Marathon Oil's 2014 Expectations and Highlights

  • Targeted spud to total depth of 15 days
  • Well costs target of $7.0-7.8 million
  • Testing 4 Middle Bakken and 4 Three Forks (1st bench) wells per 1,280-acre unit
  • Planning 6 Three Forks (2nd bench) well tests
  • Potential to recomplete 100 wells that were stimulated with a open hole completion (increasing reserves 280,000 boe per well)
  • Inventory of ~2,300 gross wells over 370,000 net acres in the Bakken and Three Forks
  • Probable resources of 630 million barrels
  • Expecting production to grow to ~70,000 boe/d by 2017

Read the company's full capital budget press release at marathonoil.com

Marathon Oil's Bakken Production Holds Flat in Q3 - Drilling Faster

Marathon Oil Bakken Map
Marathon Oil Bakken Map

Marathon Oil's Bakken production held flat at 38,000 boe/d in the third quarter as the company shut in production to complete adjacent wells. Compared to the third quarter of 2012, production is up 27%.

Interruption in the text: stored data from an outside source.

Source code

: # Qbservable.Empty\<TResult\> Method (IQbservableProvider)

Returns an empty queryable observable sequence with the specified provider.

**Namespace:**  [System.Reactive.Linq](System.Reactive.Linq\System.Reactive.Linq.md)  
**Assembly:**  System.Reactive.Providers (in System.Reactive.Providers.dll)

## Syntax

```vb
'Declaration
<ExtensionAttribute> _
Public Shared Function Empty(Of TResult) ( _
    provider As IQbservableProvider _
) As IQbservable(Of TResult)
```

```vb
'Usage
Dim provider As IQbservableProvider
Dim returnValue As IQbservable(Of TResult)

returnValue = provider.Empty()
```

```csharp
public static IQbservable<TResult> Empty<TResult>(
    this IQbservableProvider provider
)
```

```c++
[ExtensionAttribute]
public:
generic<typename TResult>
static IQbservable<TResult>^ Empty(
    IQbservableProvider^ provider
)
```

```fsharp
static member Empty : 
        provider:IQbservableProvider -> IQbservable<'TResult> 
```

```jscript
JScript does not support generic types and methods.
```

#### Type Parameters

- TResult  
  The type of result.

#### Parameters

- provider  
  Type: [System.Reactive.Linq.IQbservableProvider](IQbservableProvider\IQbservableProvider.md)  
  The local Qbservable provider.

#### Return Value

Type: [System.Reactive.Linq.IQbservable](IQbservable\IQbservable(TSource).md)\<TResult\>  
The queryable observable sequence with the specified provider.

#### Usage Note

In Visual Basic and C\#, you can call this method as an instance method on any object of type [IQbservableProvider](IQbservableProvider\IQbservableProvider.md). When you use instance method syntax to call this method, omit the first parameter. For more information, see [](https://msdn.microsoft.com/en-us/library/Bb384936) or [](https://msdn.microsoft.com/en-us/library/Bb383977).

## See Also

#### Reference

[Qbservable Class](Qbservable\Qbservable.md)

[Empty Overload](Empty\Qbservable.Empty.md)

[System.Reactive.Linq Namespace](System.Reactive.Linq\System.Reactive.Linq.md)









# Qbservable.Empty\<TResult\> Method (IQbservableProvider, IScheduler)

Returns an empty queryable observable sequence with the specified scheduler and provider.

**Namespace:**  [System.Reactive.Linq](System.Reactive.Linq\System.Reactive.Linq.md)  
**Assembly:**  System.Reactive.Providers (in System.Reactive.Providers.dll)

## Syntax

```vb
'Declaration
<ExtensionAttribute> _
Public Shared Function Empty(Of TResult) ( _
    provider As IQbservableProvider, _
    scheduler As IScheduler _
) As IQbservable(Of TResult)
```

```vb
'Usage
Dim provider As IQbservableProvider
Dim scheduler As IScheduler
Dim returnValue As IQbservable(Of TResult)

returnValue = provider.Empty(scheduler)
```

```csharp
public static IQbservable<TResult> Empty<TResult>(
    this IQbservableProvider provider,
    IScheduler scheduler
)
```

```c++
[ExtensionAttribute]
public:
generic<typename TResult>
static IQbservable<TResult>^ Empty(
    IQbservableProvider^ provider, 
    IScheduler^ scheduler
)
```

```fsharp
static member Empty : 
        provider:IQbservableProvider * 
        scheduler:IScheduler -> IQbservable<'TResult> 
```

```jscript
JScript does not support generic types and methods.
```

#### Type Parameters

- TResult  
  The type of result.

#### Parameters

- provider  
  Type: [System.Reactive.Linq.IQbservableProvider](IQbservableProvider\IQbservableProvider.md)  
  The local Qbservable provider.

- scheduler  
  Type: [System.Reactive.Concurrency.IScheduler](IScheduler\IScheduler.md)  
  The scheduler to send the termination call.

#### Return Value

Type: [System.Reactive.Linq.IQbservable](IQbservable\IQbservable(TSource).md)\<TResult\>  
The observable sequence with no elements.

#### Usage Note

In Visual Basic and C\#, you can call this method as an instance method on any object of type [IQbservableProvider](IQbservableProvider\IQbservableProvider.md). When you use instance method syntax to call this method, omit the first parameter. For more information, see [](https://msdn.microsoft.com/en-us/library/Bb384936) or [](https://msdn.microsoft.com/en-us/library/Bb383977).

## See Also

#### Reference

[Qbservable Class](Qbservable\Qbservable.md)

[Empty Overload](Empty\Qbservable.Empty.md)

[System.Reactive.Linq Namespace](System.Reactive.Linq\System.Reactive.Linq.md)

Flat production from one quarter to the next isn't a knock on Marathon, it's going to happen with the expanded use of pad drilling. Unless operators stagger their pad drilling perfectly (near impossible), we'll see lumpy production additions going forward.

Marathon Oil achieved strong financial results in the third quarter, delivering $1.44 billion in operating cash flows before working capital changes, and adjusted net income of $617 million, 29 percent higher than the second quarter,” said Lee M. Tillman, CEO. “All three business segments performed well, capturing the higher liquid hydrocarbon realizations both domestically and internationally, compared to the second quarter.

Marathon hit total depth on 21 gross wells and brought 21 gross wells to production during the quarter. The 2013 exit rate for production is estimated at 40,000 boe/d.

The company's average drilling time for each well fell from 15 days in the second quarter to 14 days in the third quarter. That's 20% faster than one year ago.

Marathon also discussed successful results in the Three Forks. The company is targeting the upper portion of the play and expects to explore the lower benches in 2014. Marathon has drilled 58 Three Forks wells to date and the formation accounts for more than 20% of the company's production in the region.